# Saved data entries
★ ★ ★ ★
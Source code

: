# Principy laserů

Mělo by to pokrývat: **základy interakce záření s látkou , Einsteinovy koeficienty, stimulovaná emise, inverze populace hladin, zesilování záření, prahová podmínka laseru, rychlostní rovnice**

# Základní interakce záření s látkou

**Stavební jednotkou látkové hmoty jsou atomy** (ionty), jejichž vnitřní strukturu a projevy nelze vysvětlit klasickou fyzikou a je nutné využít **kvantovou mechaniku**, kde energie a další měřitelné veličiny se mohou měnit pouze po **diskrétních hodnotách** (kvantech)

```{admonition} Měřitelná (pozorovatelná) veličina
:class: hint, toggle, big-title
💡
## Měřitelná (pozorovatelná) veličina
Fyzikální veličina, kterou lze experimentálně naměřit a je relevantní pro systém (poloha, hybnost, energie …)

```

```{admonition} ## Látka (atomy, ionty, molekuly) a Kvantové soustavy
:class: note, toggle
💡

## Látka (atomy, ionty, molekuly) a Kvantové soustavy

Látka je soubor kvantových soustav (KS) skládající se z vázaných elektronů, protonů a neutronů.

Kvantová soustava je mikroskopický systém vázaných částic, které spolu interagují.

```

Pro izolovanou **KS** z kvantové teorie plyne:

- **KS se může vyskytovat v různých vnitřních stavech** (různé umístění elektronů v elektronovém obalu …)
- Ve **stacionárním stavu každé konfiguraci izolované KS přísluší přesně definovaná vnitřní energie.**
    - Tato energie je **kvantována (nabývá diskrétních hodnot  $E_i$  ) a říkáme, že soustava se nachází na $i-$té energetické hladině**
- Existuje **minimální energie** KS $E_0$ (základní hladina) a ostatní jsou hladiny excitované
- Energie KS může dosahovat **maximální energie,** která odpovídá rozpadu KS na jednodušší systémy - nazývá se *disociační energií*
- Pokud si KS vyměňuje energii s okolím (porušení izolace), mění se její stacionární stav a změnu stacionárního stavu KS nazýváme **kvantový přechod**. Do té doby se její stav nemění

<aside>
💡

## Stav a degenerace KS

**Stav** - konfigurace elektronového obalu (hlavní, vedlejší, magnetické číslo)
★ ★ ★ ★
# Task details
If a line in the records holds the string "vázaných", copy it.

# Written response
Látka je soubor kvantových soustav (KS) skládající se z vázaných elektronů, protonů a neutronů.
Kvantová soustava je mikroskopický systém vázaných částic, které spolu interagují.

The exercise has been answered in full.